Many people ask why Shepherd’s Grain growers aren’t organic. The answer is that sustainability is a higher priority.
“Organic agriculture at scale largely depends on tillage in order to control weeds and other pests,” Bunch says. “Our farmers have committed to saving the soil, and then are working on ways to decrease the use of chemicals. Organic no-till is a wonderful production system. It’s just that we haven’t fully figured out how to do it yet on a number of fronts.”’
As for weeds, Schultheis says the subject is “incredibly complicated.” A fertile growing area that receives ample rainfall is a perfect breeding ground for them.
“Some farmers will say that no-till generates the possibility for more weeds and weed resistance because of our reliance on rotations and herbicide chemistries,” Schultheis says. “However, farmers who utilize tillage still have weeds and use pretty close to the same amount and type of herbicides that no-till farmers do.
“No-till is still a relatively new technology and we are still learning about how to use rotations mixed in with different herbicides to best keep our fields clean each year to help break up the weed cycles.”
“All of our farmers have obtained Food Alliance certification, which is a third-party certification that verifies our growers are farming in environmentally sustainable ways,” Bunch says. “Food Alliance has a list of prohibited pesticides that are particularly damaging to the environment, so our growers are not allowed to use them.”
Bunch adds that because Shepherd’s Grain growers practice no-till, the pesticides they do use stay on the fields rather than eroding off into waterways as they often do in conventional tillage production.
Where to find no-till products
As Shepherd’s Grain and its growers continue to work through those issues, more and more bakers are using the products of their no-till practices.
With locations in the Seattle and Portland metro areas, Grand Central Bakery is a longtime Shepherd’s Grain customer.
“They are an example of a relatively larger bakery that has solid commitments to procuring ingredients that support sustainable farming,” Bunch says. “Sea Wolf is another bakery in Seattle that exemplifies artisan baking at its best. … We are proud of the magic they create with our flours.”
The grain, the flour, the bread in the oven, the bagel on your plate—in the end, it all comes back to the land and our connection to it.
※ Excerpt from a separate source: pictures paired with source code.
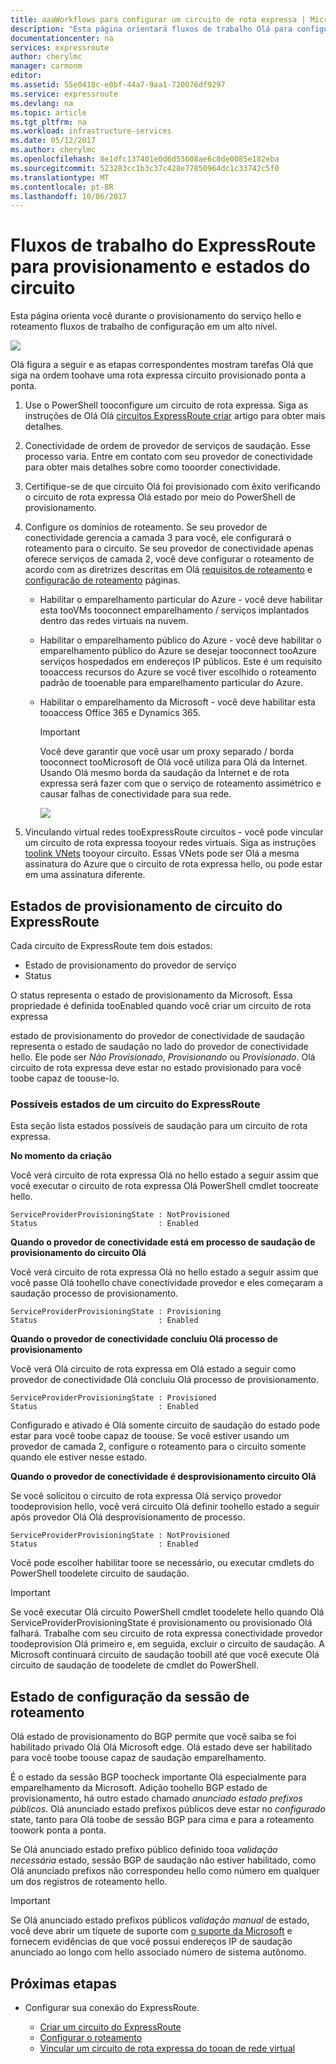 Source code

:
 ```yaml
---
title: aaaWorkflows para configurar um circuito de rota expressa | Microsoft Docs
description: "Esta página orientará fluxos de trabalho Olá para configurar emparelhamentos e o circuito de rota expressa"
documentationcenter: na
services: expressroute
author: cherylmc
manager: carmonm
editor: 
ms.assetid: 55e0418c-e0bf-44a7-9aa1-720076df9297
ms.service: expressroute
ms.devlang: na
ms.topic: article
ms.tgt_pltfrm: na
ms.workload: infrastructure-services
ms.date: 05/12/2017
ms.author: cherylmc
ms.openlocfilehash: 8e1dfc137401e0d6d53608ae6c8de0085e182eba
ms.sourcegitcommit: 523283cc1b3c37c428e77850964dc1c33742c5f0
ms.translationtype: MT
ms.contentlocale: pt-BR
ms.lasthandoff: 10/06/2017
---
```

# <a name="expressroute-workflows-for-circuit-provisioning-and-circuit-states"></a>Fluxos de trabalho do ExpressRoute para provisionamento e estados do circuito
Esta página orienta você durante o provisionamento do serviço hello e roteamento fluxos de trabalho de configuração em um alto nível.

![](./media/expressroute-workflows/expressroute-circuit-workflow.png)

Olá figura a seguir e as etapas correspondentes mostram tarefas Olá que siga na ordem toohave uma rota expressa circuito provisionado ponta a ponta. 

1. Use o PowerShell tooconfigure um circuito de rota expressa. Siga as instruções de Olá Olá [circuitos ExpressRoute criar](expressroute-howto-circuit-classic.md) artigo para obter mais detalhes.
2. Conectividade de ordem de provedor de serviços de saudação. Esse processo varia. Entre em contato com seu provedor de conectividade para obter mais detalhes sobre como tooorder conectividade.
3. Certifique-se de que circuito Olá foi provisionado com êxito verificando o circuito de rota expressa Olá estado por meio do PowerShell de provisionamento. 
4. Configure os domínios de roteamento. Se seu provedor de conectividade gerencia a camada 3 para você, ele configurará o roteamento para o circuito. Se seu provedor de conectividade apenas oferece serviços de camada 2, você deve configurar o roteamento de acordo com as diretrizes descritas em Olá [requisitos de roteamento](expressroute-routing.md) e [configuração de roteamento](expressroute-howto-routing-classic.md) páginas.
   
   * Habilitar o emparelhamento particular do Azure - você deve habilitar esta tooVMs tooconnect emparelhamento / serviços implantados dentro das redes virtuais na nuvem.
   * Habilitar o emparelhamento público do Azure - você deve habilitar o emparelhamento público do Azure se desejar tooconnect tooAzure serviços hospedados em endereços IP públicos. Este é um requisito tooaccess recursos do Azure se você tiver escolhido o roteamento padrão de tooenable para emparelhamento particular do Azure.
   * Habilitar o emparelhamento da Microsoft - você deve habilitar esta tooaccess Office 365 e Dynamics 365. 
     
     > [!IMPORTANT]
     > Você deve garantir que você usar um proxy separado / borda tooconnect tooMicrosoft de Olá você utiliza para Olá da Internet. Usando Olá mesmo borda da saudação da Internet e de rota expressa será fazer com que o serviço de roteamento assimétrico e causar falhas de conectividade para sua rede.
     > 
     > 
     
     ![](./media/expressroute-workflows/routing-workflow.png)
5. Vinculando virtual redes tooExpressRoute circuitos - você pode vincular um circuito de rota expressa tooyour redes virtuais. Siga as instruções [toolink VNets](expressroute-howto-linkvnet-arm.md) tooyour circuito. Essas VNets pode ser Olá a mesma assinatura do Azure que o circuito de rota expressa hello, ou pode estar em uma assinatura diferente.

## <a name="expressroute-circuit-provisioning-states"></a>Estados de provisionamento de circuito do ExpressRoute
Cada circuito de ExpressRoute tem dois estados:

* Estado de provisionamento do provedor de serviço
* Status

O status representa o estado de provisionamento da Microsoft. Essa propriedade é definida tooEnabled quando você criar um circuito de rota expressa

estado de provisionamento do provedor de conectividade de saudação representa o estado de saudação no lado do provedor de conectividade hello. Ele pode ser *Não Provisionado*, *Provisionando* ou *Provisionado*. Olá circuito de rota expressa deve estar no estado provisionado para você toobe capaz de toouse-lo.

### <a name="possible-states-of-an-expressroute-circuit"></a>Possíveis estados de um circuito do ExpressRoute
Esta seção lista estados possíveis de saudação para um circuito de rota expressa.

**No momento da criação**

Você verá circuito de rota expressa Olá no hello estado a seguir assim que você executar o circuito de rota expressa Olá PowerShell cmdlet toocreate hello.

    ServiceProviderProvisioningState : NotProvisioned
    Status                           : Enabled


**Quando o provedor de conectividade está em processo de saudação de provisionamento do circuito Olá**

Você verá circuito de rota expressa Olá no hello estado a seguir assim que você passe Olá toohello chave conectividade provedor e eles começaram a saudação processo de provisionamento.

    ServiceProviderProvisioningState : Provisioning
    Status                           : Enabled


**Quando o provedor de conectividade concluiu Olá processo de provisionamento**

Você verá Olá circuito de rota expressa em Olá estado a seguir como provedor de conectividade Olá concluiu Olá processo de provisionamento.

    ServiceProviderProvisioningState : Provisioned
    Status                           : Enabled

Configurado e ativado é Olá somente circuito de saudação do estado pode estar para você toobe capaz de toouse. Se você estiver usando um provedor de camada 2, configure o roteamento para o circuito somente quando ele estiver nesse estado.

**Quando o provedor de conectividade é desprovisionamento circuito Olá**

Se você solicitou o circuito de rota expressa Olá serviço provedor toodeprovision hello, você verá circuito Olá definir toohello estado a seguir após provedor Olá Olá desprovisionamento de processo.

    ServiceProviderProvisioningState : NotProvisioned
    Status                           : Enabled


Você pode escolher habilitar toore se necessário, ou executar cmdlets do PowerShell toodelete circuito de saudação.  

> [!IMPORTANT]
> Se você executar Olá circuito PowerShell cmdlet toodelete hello quando Olá ServiceProviderProvisioningState é provisionamento ou provisionado Olá falhará. Trabalhe com seu circuito de rota expressa conectividade provedor toodeprovision Olá primeiro e, em seguida, excluir o circuito de saudação. A Microsoft continuará circuito de saudação toobill até que você execute Olá circuito de saudação de toodelete de cmdlet do PowerShell.
> 
> 

## <a name="routing-session-configuration-state"></a>Estado de configuração da sessão de roteamento
Olá estado de provisionamento do BGP permite que você saiba se foi habilitado privado Olá Olá Microsoft edge. Olá estado deve ser habilitado para você toobe toouse capaz de saudação emparelhamento.

É o estado da sessão BGP toocheck importante Olá especialmente para emparelhamento da Microsoft. Adição toohello BGP estado de provisionamento, há outro estado chamado *anunciado estado prefixos públicos*. Olá anunciado estado prefixos públicos deve estar no *configurado* state, tanto para Olá toobe de sessão BGP para cima e para a roteamento toowork ponta a ponta. 

Se Olá anunciado estado prefixo público definido tooa *validação necessária* estado, sessão BGP de saudação não estiver habilitado, como Olá anunciado prefixos não correspondeu hello como número em qualquer um dos registros de roteamento hello. 

> [!IMPORTANT]
> Se Olá anunciado estado prefixos públicos *validação manual* de estado, você deve abrir um tíquete de suporte com [o suporte da Microsoft](https://portal.azure.com/?#blade/Microsoft_Azure_Support/HelpAndSupportBlade) e fornecem evidências de que você possui endereços IP de saudação anunciado ao longo com hello associado número de sistema autônomo.
> 
> 

## <a name="next-steps"></a>Próximas etapas
* Configurar sua conexão do ExpressRoute.
  
  * [Criar um circuito do ExpressRoute](expressroute-howto-circuit-arm.md)
  * [Configurar o roteamento](expressroute-howto-routing-arm.md)
  * [Vincular um circuito de rota expressa do tooan de rede virtual](expressroute-howto-linkvnet-arm.md)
For his part, Schultheis feels good about his family’s stewardship. And his role as a soil shepherd.
“As farmers, we are unbelievably proud of what we do,” he says. “Every decision we make is based on producing the highest quality food for the consumer, while trying to leave the soil in better condition than it was so that my children will have the opportunity to be the seventh generation (of farmers) if they so choose.”